Also known as, or recorded in historical documents as;

In the civil parish of Fulham.
In the historic county of London and Middlesex.
Modern Authority of London Borough of Hammersmith And Fulham.
1974 county of Greater London.
Medieval County of Middlesex.

OS Map Grid Reference: TQ240761
Latitude 51.47047° Longitude -0.21609°

Fulham Palace has been described as a probable Palace.

There are major building remains.

This site is a scheduled monument protected by law.
This is a Grade 1 listed building protected by law*.


It is known that there has been a bishop's palace in Fulham since at least the eleventh century.
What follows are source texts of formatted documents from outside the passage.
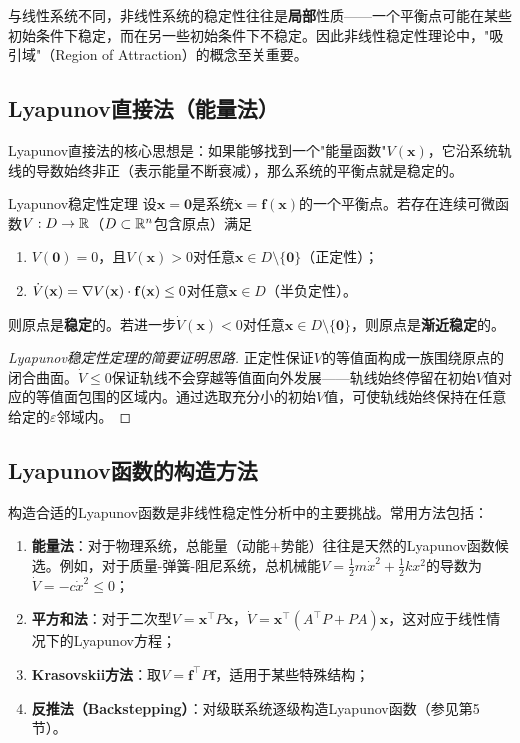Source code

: \begin{remark}
与线性系统不同，非线性系统的稳定性往往是\textbf{局部}性质——一个平衡点可能在某些初始条件下稳定，而在另一些初始条件下不稳定。因此非线性稳定性理论中，"吸引域"（Region of Attraction）的概念至关重要。
\end{remark}

\subsection{Lyapunov直接法（能量法）}

Lyapunov直接法的核心思想是：如果能够找到一个"能量函数"$V(\mathbf{x})$，它沿系统轨线的导数始终非正（表示能量不断衰减），那么系统的平衡点就是稳定的。

\begin{myTheorem}{Lyapunov稳定性定理}
设$\mathbf{x} = \mathbf{0}$是系统$\dot{\mathbf{x}} = \mathbf{f}(\mathbf{x})$的一个平衡点。若存在连续可微函数$V: D \to \R$（$D \subset \R^n$包含原点）满足
\begin{enumerate}
\item $V(\mathbf{0}) = 0$，且$V(\mathbf{x}) > 0$对任意$\mathbf{x} \in D \setminus \{\mathbf{0}\}$（正定性）；
\item $\dot{V}(\mathbf{x}) = \Nabla V(\mathbf{x}) \cdot \mathbf{f}(\mathbf{x}) \le 0$对任意$\mathbf{x} \in D$（半负定性）。
\end{enumerate}
则原点是\textbf{稳定}的。若进一步$\dot{V}(\mathbf{x}) < 0$对任意$\mathbf{x} \in D \setminus \{\mathbf{0}\}$，则原点是\textbf{渐近稳定}的。
\end{myTheorem}

\begin{proof}[Lyapunov稳定性定理的简要证明思路]
正定性保证$V$的等值面构成一族围绕原点的闭合曲面。$\dot{V} \le 0$保证轨线不会穿越等值面向外发展——轨线始终停留在初始$V$值对应的等值面包围的区域内。通过选取充分小的初始$V$值，可使轨线始终保持在任意给定的$\varepsilon$邻域内。
\end{proof}

\subsection{Lyapunov函数的构造方法}

构造合适的Lyapunov函数是非线性稳定性分析中的主要挑战。常用方法包括：

\begin{enumerate}
\item \textbf{能量法}：对于物理系统，总能量（动能+势能）往往是天然的Lyapunov函数候选。例如，对于质量-弹簧-阻尼系统，总机械能$V = \frac{1}{2}m\dot{x}^2 + \frac{1}{2}kx^2$的导数为$\dot{V} = -c\dot{x}^2 \le 0$；
\item \textbf{平方和法}：对于二次型$V = \mathbf{x}^{\top}P\mathbf{x}$，$\dot{V} = \mathbf{x}^{\top}(A^{\top}P + PA)\mathbf{x}$，这对应于线性情况下的Lyapunov方程；
\item \textbf{Krasovskii方法}：取$V = \mathbf{f}^{\top}P\mathbf{f}$，适用于某些特殊结构；
\item \textbf{反推法（Backstepping）}：对级联系统逐级构造Lyapunov函数（参见第5节）。
\end{enumerate}

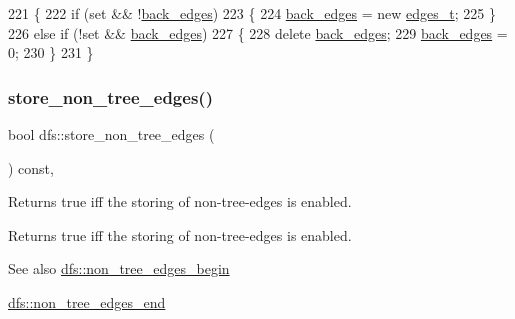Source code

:\begin{DoxyCode}
221 \{
222     \textcolor{keywordflow}{if} (\textcolor{keyword}{set} && !\mbox{\hyperlink{classdfs_a1dc18a7df8d6b238d5301c92fc7540fa}{back\_edges}})
223     \{
224         \mbox{\hyperlink{classdfs_a1dc18a7df8d6b238d5301c92fc7540fa}{back\_edges}} = \textcolor{keyword}{new} \mbox{\hyperlink{edge_8h_a8f9587479bda6cf612c103494b3858e3}{edges\_t}};
225     \}
226     \textcolor{keywordflow}{else} \textcolor{keywordflow}{if} (!\textcolor{keyword}{set} && \mbox{\hyperlink{classdfs_a1dc18a7df8d6b238d5301c92fc7540fa}{back\_edges}})
227     \{
228         \textcolor{keyword}{delete} \mbox{\hyperlink{classdfs_a1dc18a7df8d6b238d5301c92fc7540fa}{back\_edges}};
229         \mbox{\hyperlink{classdfs_a1dc18a7df8d6b238d5301c92fc7540fa}{back\_edges}} = 0;
230     \}
231 \}
\end{DoxyCode}
\mbox{\label{classdfs_a6ac1f01ff594fbbc6e8d6b5bd03fc9ab}} 
\subsubsection{\texorpdfstring{store\+\_\+non\+\_\+tree\+\_\+edges()}{store\_non\_tree\_edges()}\hspace{0.1cm}{\footnotesize\ttfamily [2/2]}}
{\footnotesize\ttfamily bool dfs\+::store\+\_\+non\+\_\+tree\+\_\+edges (\begin{DoxyParamCaption}{ }\end{DoxyParamCaption}) const\hspace{0.3cm}{\ttfamily [inline]}, {\ttfamily [inherited]}}



Returns true iff the storing of non-\/tree-\/edges is enabled. 

\begin{DoxyReturn}{Returns}
true iff the storing of non-\/tree-\/edges is enabled. 
\end{DoxyReturn}
\begin{DoxySeeAlso}{See also}
\mbox{\hyperlink{classdfs_a4efe5bb72d00305e6b226e67c2b2ef6e}{dfs\+::non\+\_\+tree\+\_\+edges\+\_\+begin}} 

\mbox{\hyperlink{classdfs_ad9cd92a18bda23edca8ab3ac60a15ef4}{dfs\+::non\+\_\+tree\+\_\+edges\+\_\+end}} 
\end{DoxySeeAlso}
The present Fulham Palace was constructed in 1480 by Bishop Kemp with additions carried out by Bishop Fitzjames in 1506-22; Bishop Sherlock in 1750 and by Stiff Leadbetter for Bishop Terrick in 1764-6. The palace was remodelled and refronted by S.P Cockerell for Bishop Howley in 1814, this included the transition of the Great Hall into a chapel. The palace was the official residence for the Bishop of London until 1973. (Hibbert; RCHME; listing report). The palace was originally surrounded by a moat, which was first documented in the 12th century, it is still visible as an earthwork enclosing an area of 14.5 hectares. The earthwork is considered to be Medieval but various interpretations on its date and function include an Iron Age or Early Medieval earthwork and a Roman defended enclosure. Excavations carried out in 1972 revealed that the moat had been cleared out by the end of the 18th century destroying any earlier evidence. However, the discovery of a possible late 4th century bank indicates the possibility that the earthwork originates from the post-Roman period. A rescue excavation and resistivity survey carried out, during 1975-76, in the north-west corner of the moated area revealed that c. 0.4 hectares had been annexed during the Medieval period. This appears to have taken place by the 13th century and enclosed the immediate area of the palace. The excavations carried out in 1972 have also identified a number of Roman features including a ditch terminal, a pit containing the skulls of a horse and dog and a possible building. These features may represent a Roman settlement, possibly part of the settlement identified south of the River Thames. Mesolithic and Neolithic activity was also identified (Whitehouse). (PastScape)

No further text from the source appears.